Which lines run from the line with "What if used" through the line with "Average of White" in the entries below? Print them exactly, both ends included, and nothing more.

===== Records supplied

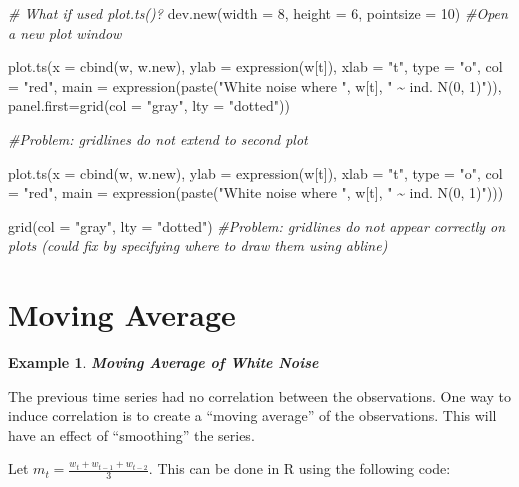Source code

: \documentclass[
]{book}
\newenvironment{Shaded}{\begin{snugshade}}{\end{snugshade}}
\newcommand{\AttributeTok}[1]{\textcolor[rgb]{0.77,0.63,0.00}{#1}}
\newcommand{\CommentTok}[1]{\textcolor[rgb]{0.56,0.35,0.01}{\textit{#1}}}
\newcommand{\DecValTok}[1]{\textcolor[rgb]{0.00,0.00,0.81}{#1}}
\newcommand{\FunctionTok}[1]{\textcolor[rgb]{0.00,0.00,0.00}{#1}}
\newcommand{\NormalTok}[1]{#1}
\newcommand{\StringTok}[1]{\textcolor[rgb]{0.31,0.60,0.02}{#1}}
\theoremstyle{definition}
\theoremstyle{definition}
\newtheorem{example}{Example}[chapter]
\theoremstyle{definition}
\theoremstyle{definition}
\theoremstyle{remark}
\begin{document}
\begin{Shaded}
\begin{Highlighting}[]
\CommentTok{\# What if used plot.ts()?}
\FunctionTok{dev.new}\NormalTok{(}\AttributeTok{width =} \DecValTok{8}\NormalTok{, }\AttributeTok{height =} \DecValTok{6}\NormalTok{, }\AttributeTok{pointsize =} \DecValTok{10}\NormalTok{) }\CommentTok{\#Open a new plot window}

\FunctionTok{plot.ts}\NormalTok{(}\AttributeTok{x =} \FunctionTok{cbind}\NormalTok{(w, w.new), }\AttributeTok{ylab =} \FunctionTok{expression}\NormalTok{(w[t]), }\AttributeTok{xlab =} \StringTok{"t"}\NormalTok{, }\AttributeTok{type =} \StringTok{"o"}\NormalTok{, }\AttributeTok{col =} \StringTok{"red"}\NormalTok{, }\AttributeTok{main =} \FunctionTok{expression}\NormalTok{(}\FunctionTok{paste}\NormalTok{(}\StringTok{"White noise where "}\NormalTok{, w[t], }\StringTok{" \textasciitilde{} ind. N(0, 1)"}\NormalTok{)), }\AttributeTok{panel.first=}\FunctionTok{grid}\NormalTok{(}\AttributeTok{col =} \StringTok{"gray"}\NormalTok{, }\AttributeTok{lty =} \StringTok{"dotted"}\NormalTok{))}

\CommentTok{\#Problem: gridlines do not extend to second plot}
  
\FunctionTok{plot.ts}\NormalTok{(}\AttributeTok{x =} \FunctionTok{cbind}\NormalTok{(w, w.new), }\AttributeTok{ylab =} \FunctionTok{expression}\NormalTok{(w[t]), }\AttributeTok{xlab =} \StringTok{"t"}\NormalTok{, }\AttributeTok{type =} \StringTok{"o"}\NormalTok{, }\AttributeTok{col =} \StringTok{"red"}\NormalTok{, }\AttributeTok{main =} \FunctionTok{expression}\NormalTok{(}\FunctionTok{paste}\NormalTok{(}\StringTok{"White noise where "}\NormalTok{, w[t], }\StringTok{" \textasciitilde{} ind. N(0, 1)"}\NormalTok{)))}

\FunctionTok{grid}\NormalTok{(}\AttributeTok{col =} \StringTok{"gray"}\NormalTok{, }\AttributeTok{lty =} \StringTok{"dotted"}\NormalTok{)}
\CommentTok{\#Problem: gridlines do not appear correctly on plots (could fix by specifying where to draw them using abline)}
\end{Highlighting}
\end{Shaded}

\hypertarget{moving-average}{%
\section{Moving Average}\label{moving-average}}

\begin{example}
\textbf{\emph{Moving Average of White Noise}}

The previous time series had no correlation between the observations. One way to induce correlation is to create a ``moving average'' of the observations. This will have an effect of ``smoothing'' the series.

Let \(m_t = \frac{w_t+w_{t-1}+w_{t-2}}{3}\). This can be done in R using the following code:
\end{example}
\end{document}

==========

• **Exercise response**:
\CommentTok{\# What if used plot.ts()?}
\FunctionTok{dev.new}\NormalTok{(}\AttributeTok{width =} \DecValTok{8}\NormalTok{, }\AttributeTok{height =} \DecValTok{6}\NormalTok{, }\AttributeTok{pointsize =} \DecValTok{10}\NormalTok{) }\CommentTok{\#Open a new plot window}

\FunctionTok{plot.ts}\NormalTok{(}\AttributeTok{x =} \FunctionTok{cbind}\NormalTok{(w, w.new), }\AttributeTok{ylab =} \FunctionTok{expression}\NormalTok{(w[t]), }\AttributeTok{xlab =} \StringTok{"t"}\NormalTok{, }\AttributeTok{type =} \StringTok{"o"}\NormalTok{, }\AttributeTok{col =} \StringTok{"red"}\NormalTok{, }\AttributeTok{main =} \FunctionTok{expression}\NormalTok{(}\FunctionTok{paste}\NormalTok{(}\StringTok{"White noise where "}\NormalTok{, w[t], }\StringTok{" \textasciitilde{} ind. N(0, 1)"}\NormalTok{)), }\AttributeTok{panel.first=}\FunctionTok{grid}\NormalTok{(}\AttributeTok{col =} \StringTok{"gray"}\NormalTok{, }\AttributeTok{lty =} \StringTok{"dotted"}\NormalTok{))}

\CommentTok{\#Problem: gridlines do not extend to second plot}
  
\FunctionTok{plot.ts}\NormalTok{(}\AttributeTok{x =} \FunctionTok{cbind}\NormalTok{(w, w.new), }\AttributeTok{ylab =} \FunctionTok{expression}\NormalTok{(w[t]), }\AttributeTok{xlab =} \StringTok{"t"}\NormalTok{, }\AttributeTok{type =} \StringTok{"o"}\NormalTok{, }\AttributeTok{col =} \StringTok{"red"}\NormalTok{, }\AttributeTok{main =} \FunctionTok{expression}\NormalTok{(}\FunctionTok{paste}\NormalTok{(}\StringTok{"White noise where "}\NormalTok{, w[t], }\StringTok{" \textasciitilde{} ind. N(0, 1)"}\NormalTok{)))}

\FunctionTok{grid}\NormalTok{(}\AttributeTok{col =} \StringTok{"gray"}\NormalTok{, }\AttributeTok{lty =} \StringTok{"dotted"}\NormalTok{)}
\CommentTok{\#Problem: gridlines do not appear correctly on plots (could fix by specifying where to draw them using abline)}
\end{Highlighting}
\end{Shaded}

\hypertarget{moving-average}{%
\section{Moving Average}\label{moving-average}}

\begin{example}
\textbf{\emph{Moving Average of White Noise}}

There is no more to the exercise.